As instructed, Reliance reconsidered Hardt’s claim, finding her entitled to further benefits and paying $55,250 in accrued, past-due benefits.Hardt then moved for attorneys’ fees and costs under §1132(g)(1) which provides that “the court in its discretion may [award] reasonable attorney’s fee and costs of action to either party.” (Emphasis added.)
The District Court assessed her motion under the Fourth Circuit Court of Appeal’s three-step framework, the first step of which is to consider whether the fee claimant is a “prevailing party.” The District Court deemed Hardt to be a prevailing party because the remand order “sanctioned a material change in the legal relationship of the parties,” and, after applying the other two steps, awarded $39,149 to Hardt for attorneys’ fees and costs.
Reliance appealed the award, arguing that Hardt failed to establish that she was a prevailing party because she did not obtain an “enforceable judgment on the merits” or a “court-ordered consent decree.” The Fourth Circuit vacated the award of fees and costs, holding that because the remand order “did not require Reliance to award benefits to Hardt,” it did “not constitute an enforceable judgment on the merits,” and thus Hardt was precluded from establishing prevailing party status.
In granting certiorari, the Supreme Court framed two questions to be decided.
- Does an ERISA claimant need to be a prevailing party in order to be awarded fees?
- Under what circumstances may a court award fees under §1132(g)(1)?
Answering the first question in the negative, the Court noted that the term “prevailing party” does not appear in §1132(g)(1) and that nothing in §1132(g)(1)’s text purports to limit the availability of attorneys’ fees to a “prevailing party.” The Court also took into account that fees awarded under §1132(g)(2)(D) (governing award of attorneys’ fees in actions to recover delinquent employer contributions to multiemployer plans) are permitted only to plaintiffs who obtain “a judgment in favor of the plan,” finding that the contrast between the two sections makes clear that Congress’ failure to impose express limits on the availability of attorneys’ fees under §1132(g)(1) was intentional.
Accordingly, for this “question of statutory construction,” the Court declared that “a fee claimant need not be a ‘prevailing party’ to be eligible for an attorneys’ fees award under §1132(g)(1).”
Addressing the second question of the circumstances in which attorneys’ fees may be awarded under §1132(g)(1), the Court, citing its ruling in Ruckelshaus v.
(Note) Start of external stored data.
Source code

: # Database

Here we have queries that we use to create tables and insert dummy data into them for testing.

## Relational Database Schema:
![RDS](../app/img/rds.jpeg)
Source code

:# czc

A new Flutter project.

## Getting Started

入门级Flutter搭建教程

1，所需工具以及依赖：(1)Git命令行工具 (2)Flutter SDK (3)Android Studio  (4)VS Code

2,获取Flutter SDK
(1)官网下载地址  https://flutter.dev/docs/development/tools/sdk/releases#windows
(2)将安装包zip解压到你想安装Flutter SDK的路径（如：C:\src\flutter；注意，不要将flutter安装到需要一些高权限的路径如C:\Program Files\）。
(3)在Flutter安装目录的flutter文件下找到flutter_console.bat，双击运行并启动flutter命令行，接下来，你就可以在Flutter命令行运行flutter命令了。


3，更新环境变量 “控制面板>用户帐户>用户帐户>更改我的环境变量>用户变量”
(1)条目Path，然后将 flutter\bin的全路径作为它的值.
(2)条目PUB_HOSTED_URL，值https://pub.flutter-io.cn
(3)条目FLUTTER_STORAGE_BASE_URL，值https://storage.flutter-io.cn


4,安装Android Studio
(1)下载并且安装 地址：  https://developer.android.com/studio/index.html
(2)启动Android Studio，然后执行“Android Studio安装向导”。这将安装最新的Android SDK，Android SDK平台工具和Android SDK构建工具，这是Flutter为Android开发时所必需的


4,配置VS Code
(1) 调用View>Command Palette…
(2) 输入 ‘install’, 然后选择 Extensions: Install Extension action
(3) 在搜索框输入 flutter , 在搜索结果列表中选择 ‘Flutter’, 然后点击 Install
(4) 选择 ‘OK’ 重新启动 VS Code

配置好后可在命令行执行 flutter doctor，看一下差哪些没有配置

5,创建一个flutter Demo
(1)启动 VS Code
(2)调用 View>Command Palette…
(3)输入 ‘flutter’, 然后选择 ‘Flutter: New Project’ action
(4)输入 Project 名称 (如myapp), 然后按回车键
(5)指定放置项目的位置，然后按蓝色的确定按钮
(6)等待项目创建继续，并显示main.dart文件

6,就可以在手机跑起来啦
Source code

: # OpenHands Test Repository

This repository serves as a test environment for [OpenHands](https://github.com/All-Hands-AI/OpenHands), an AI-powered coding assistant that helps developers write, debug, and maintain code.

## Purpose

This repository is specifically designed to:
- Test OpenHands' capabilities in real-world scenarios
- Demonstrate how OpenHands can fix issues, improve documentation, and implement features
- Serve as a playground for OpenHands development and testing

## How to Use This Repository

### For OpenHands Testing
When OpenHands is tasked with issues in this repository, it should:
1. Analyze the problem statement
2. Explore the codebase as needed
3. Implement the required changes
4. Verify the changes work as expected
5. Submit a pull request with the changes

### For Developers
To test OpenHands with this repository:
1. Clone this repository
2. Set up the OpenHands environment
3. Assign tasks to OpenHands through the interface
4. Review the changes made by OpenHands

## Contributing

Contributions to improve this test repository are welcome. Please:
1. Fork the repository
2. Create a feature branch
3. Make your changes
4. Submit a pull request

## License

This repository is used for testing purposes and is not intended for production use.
Sierra Club, 463 U.S. 680, 686 (1983) (a case involving the Clean Air Act, not ERISA), held that “a fees claimant must show some degree of success on the merits.” A fee claimant does not satisfy this requirement by achieving “trivial success on the merits” or a “purely procedural victor[y].” Instead, fees should only be awarded “if the court can fairly call the outcome of the litigation some success on the merits without conducting a lengthy inquiry into the question whether a particular party’s success was substantial or occurred on a central issue.” (Internal quotations omitted.)
However, in footnote 8, the Court explained that showing some degree of success on the merits does not automatically entitle a claimant to a fees award. Instead, once a claimant has satisfied that requirement, a court may consider the five factors adopted by many courts of appeal when determining whether to actually issue an attorneys’ fees award. See Quesinberry v. Life Ins. Co. of North Am., 987 F.2d 1017, 1029 (4th Cir. 1993); Hummell v. S.E. Rykoff & Co., 634 F.2d 446, 453 (9th Cir. 1980).
By dispensing with the “prevailing party” requirement, ERISA plans and insurers now have ammunition to defeat fee requests sought when claimants have achieved only “trivial success” or a “purely procedural victory.” In addition, footnote 9 confirms the viability of attacks on the reasonableness of fees sought (and ultimately awarded), but these arguments were not preserved by Reliance on appeal. Finally, although not addressed by the Supreme Court, the issue of proportionality (comparing amount of fees incurred with the amount of benefits awarded) remains an avenue that is worth exploring when opposing fee requests.